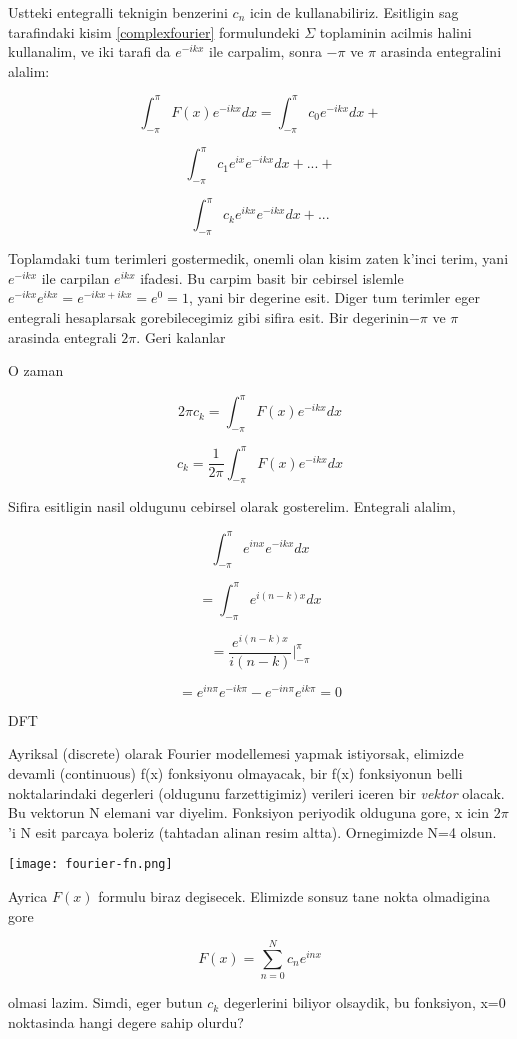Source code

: \documentclass[12pt,fleqn]{article}\usepackage{../common}
\begin{document}
Ustteki entegralli teknigin benzerini $c_n$ icin de kullanabiliriz. Esitligin
sag tarafindaki kisim \ref{complexfourier} formulundeki $\Sigma$ toplaminin
acilmis halini kullanalim, ve iki tarafi da $e^{-ikx}$ ile carpalim, sonra
$-\pi$ ve $\pi$ arasinda entegralini alalim:

\[ \int_{-\pi}^{\pi}F(x)e^{-ikx}dx = \int_{-\pi}^{\pi}c_0e^{-ikx}dx + \]

\[ \int_{-\pi}^{\pi}c_1e^{ix}e^{-ikx}dx + ... +  \]

\[ \int_{-\pi}^{\pi}c_ke^{ikx}e^{-ikx}dx + ... \]

Toplamdaki tum terimleri gostermedik, onemli olan kisim zaten k'inci terim, yani
$e^{-ikx}$ ile carpilan $e^{ikx}$ ifadesi. Bu carpim basit bir cebirsel islemle
$e^{-ikx}e^{ikx} = e^{-ikx + ikx} = e^{0} = 1$, yani bir degerine esit. Diger
tum terimler eger entegrali hesaplarsak gorebilecegimiz gibi sifira esit. Bir
degerinin$-\pi$ ve $\pi$ arasinda entegrali $2\pi$. Geri kalanlar

O zaman

\[ 2\pi c_k = \int_{-\pi}^{\pi}F(x)e^{-ikx}dx \]

\[ c_k = \frac{1}{2\pi}\int_{-\pi}^{\pi}F(x)e^{-ikx}dx \]

Sifira esitligin nasil oldugunu cebirsel olarak gosterelim. Entegrali alalim,

\[ \int_{-\pi}^{\pi}e^{inx}e^{-ikx}dx \]

\[ = \int_{-\pi}^{\pi}e^{i(n-k)x}dx \]

\[ = \frac{e^{i(n-k)x}}{i(n-k)} \bigg|_{-\pi}^{\pi}  \]

\[ = e^{in\pi}e^{-ik\pi} - e^{-in\pi}e^{ik\pi} = 0 \]

DFT

Ayriksal (discrete) olarak Fourier modellemesi yapmak istiyorsak, elimizde
devamli (continuous) f(x) fonksiyonu olmayacak, bir f(x) fonksiyonun belli
noktalarindaki degerleri (oldugunu farzettigimiz) verileri iceren bir {\em
  vektor} olacak. Bu vektorun N elemani var diyelim. Fonksiyon periyodik
olduguna gore, x icin $2\pi$'i N esit parcaya boleriz (tahtadan alinan resim
altta). Ornegimizde N=4 olsun.

\texttt{[image: fourier-fn.png]}

Ayrica $F(x)$ formulu biraz degisecek. Elimizde sonsuz tane nokta olmadigina gore

\[ F(x) = \sum_{n=0}^{N} c_ne^{inx} \]

olmasi lazim. Simdi, eger butun $c_k$ degerlerini biliyor olsaydik, bu
fonksiyon, x=0 noktasinda hangi degere sahip olurdu?
\end{document}
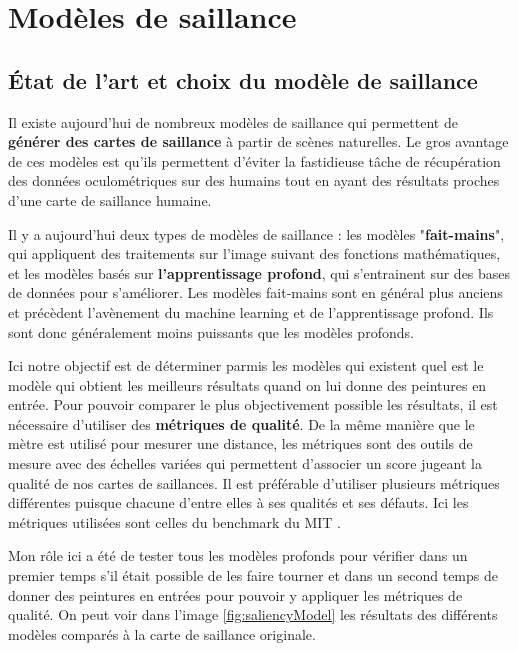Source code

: \chapter{Modèles de saillance}

\section{État de l'art et choix du modèle de saillance}

\par
Il existe aujourd'hui de nombreux modèles de saillance qui permettent de \textbf{générer des cartes de saillance} à partir de scènes naturelles. Le gros avantage de ces modèles est qu'ils permettent d'éviter la fastidieuse tâche de récupération des données oculométriques sur des humains tout en ayant des résultats proches d'une carte de saillance humaine.

\par
Il y a aujourd'hui deux types de modèles de saillance : les modèles "\textbf{fait-mains}", qui appliquent des traitements sur l'image suivant des fonctions mathématiques, et les modèles basés sur \textbf{l'apprentissage profond}, qui s'entrainent sur des bases de données pour s'améliorer. Les modèles fait-mains sont en général plus anciens et précèdent l'avènement du machine learning et de l'apprentissage profond. Ils sont donc généralement moins puissants que les modèles profonds.

\par
Ici notre objectif est de déterminer parmis les modèles qui existent quel est le modèle qui obtient les meilleurs résultats quand on lui donne des peintures en entrée. Pour pouvoir comparer le plus objectivement possible les résultats, il est nécessaire d'utiliser des \textbf{métriques de qualité}. De la même manière que le mètre est utilisé pour mesurer une distance, les métriques sont des outils de mesure avec des échelles variées qui permettent d'associer un score jugeant la qualité de nos cartes de saillances. Il est préférable d'utiliser plusieurs métriques différentes puisque chacune d'entre elles à ses qualités et ses défauts. Ici les métriques utilisées sont celles du benchmark du MIT \cite{benchmark_MIT}.

\par
Mon rôle ici a été de tester tous les modèles profonds pour vérifier dans un premier temps s'il était possible de les faire tourner et dans un second temps de donner des peintures en entrées pour pouvoir y appliquer les métriques de qualité. On peut voir dans l'image \ref{fig:saliencyModel} les résultats des différents modèles comparés à la carte de saillance originale.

> [Task goal] A verbatim copy of the data, free of pictures, is the expected answer.

> [Exercise output]
Source code

: \documentclass[12pt,fleqn]{article}\usepackage{../common}
\begin{document}
Ustteki entegralli teknigin benzerini $c_n$ icin de kullanabiliriz. Esitligin
sag tarafindaki kisim \ref{complexfourier} formulundeki $\Sigma$ toplaminin
acilmis halini kullanalim, ve iki tarafi da $e^{-ikx}$ ile carpalim, sonra
$-\pi$ ve $\pi$ arasinda entegralini alalim:

\[ \int_{-\pi}^{\pi}F(x)e^{-ikx}dx = \int_{-\pi}^{\pi}c_0e^{-ikx}dx + \]

\[ \int_{-\pi}^{\pi}c_1e^{ix}e^{-ikx}dx + ... +  \]

\[ \int_{-\pi}^{\pi}c_ke^{ikx}e^{-ikx}dx + ... \]

Toplamdaki tum terimleri gostermedik, onemli olan kisim zaten k'inci terim, yani
$e^{-ikx}$ ile carpilan $e^{ikx}$ ifadesi. Bu carpim basit bir cebirsel islemle
$e^{-ikx}e^{ikx} = e^{-ikx + ikx} = e^{0} = 1$, yani bir degerine esit. Diger
tum terimler eger entegrali hesaplarsak gorebilecegimiz gibi sifira esit. Bir
degerinin$-\pi$ ve $\pi$ arasinda entegrali $2\pi$. Geri kalanlar

O zaman

\[ 2\pi c_k = \int_{-\pi}^{\pi}F(x)e^{-ikx}dx \]

\[ c_k = \frac{1}{2\pi}\int_{-\pi}^{\pi}F(x)e^{-ikx}dx \]

Sifira esitligin nasil oldugunu cebirsel olarak gosterelim. Entegrali alalim,

\[ \int_{-\pi}^{\pi}e^{inx}e^{-ikx}dx \]

\[ = \int_{-\pi}^{\pi}e^{i(n-k)x}dx \]

\[ = \frac{e^{i(n-k)x}}{i(n-k)} \bigg|_{-\pi}^{\pi}  \]

\[ = e^{in\pi}e^{-ik\pi} - e^{-in\pi}e^{ik\pi} = 0 \]

DFT

Ayriksal (discrete) olarak Fourier modellemesi yapmak istiyorsak, elimizde
devamli (continuous) f(x) fonksiyonu olmayacak, bir f(x) fonksiyonun belli
noktalarindaki degerleri (oldugunu farzettigimiz) verileri iceren bir {\em
  vektor} olacak. Bu vektorun N elemani var diyelim. Fonksiyon periyodik
olduguna gore, x icin $2\pi$'i N esit parcaya boleriz (tahtadan alinan resim
altta). Ornegimizde N=4 olsun.

\texttt{[image: fourier-fn.png]}

Ayrica $F(x)$ formulu biraz degisecek. Elimizde sonsuz tane nokta olmadigina gore

\[ F(x) = \sum_{n=0}^{N} c_ne^{inx} \]

olmasi lazim. Simdi, eger butun $c_k$ degerlerini biliyor olsaydik, bu
fonksiyon, x=0 noktasinda hangi degere sahip olurdu?
\end{document}
Source code

: \chapter{Modèles de saillance}

\section{État de l'art et choix du modèle de saillance}

\par
Il existe aujourd'hui de nombreux modèles de saillance qui permettent de \textbf{générer des cartes de saillance} à partir de scènes naturelles. Le gros avantage de ces modèles est qu'ils permettent d'éviter la fastidieuse tâche de récupération des données oculométriques sur des humains tout en ayant des résultats proches d'une carte de saillance humaine.

\par
Il y a aujourd'hui deux types de modèles de saillance : les modèles "\textbf{fait-mains}", qui appliquent des traitements sur l'image suivant des fonctions mathématiques, et les modèles basés sur \textbf{l'apprentissage profond}, qui s'entrainent sur des bases de données pour s'améliorer. Les modèles fait-mains sont en général plus anciens et précèdent l'avènement du machine learning et de l'apprentissage profond. Ils sont donc généralement moins puissants que les modèles profonds.

\par
Ici notre objectif est de déterminer parmis les modèles qui existent quel est le modèle qui obtient les meilleurs résultats quand on lui donne des peintures en entrée. Pour pouvoir comparer le plus objectivement possible les résultats, il est nécessaire d'utiliser des \textbf{métriques de qualité}. De la même manière que le mètre est utilisé pour mesurer une distance, les métriques sont des outils de mesure avec des échelles variées qui permettent d'associer un score jugeant la qualité de nos cartes de saillances. Il est préférable d'utiliser plusieurs métriques différentes puisque chacune d'entre elles à ses qualités et ses défauts. Ici les métriques utilisées sont celles du benchmark du MIT \cite{benchmark_MIT}.

\par
Mon rôle ici a été de tester tous les modèles profonds pour vérifier dans un premier temps s'il était possible de les faire tourner et dans un second temps de donner des peintures en entrées pour pouvoir y appliquer les métriques de qualité. On peut voir dans l'image \ref{fig:saliencyModel} les résultats des différents modèles comparés à la carte de saillance originale.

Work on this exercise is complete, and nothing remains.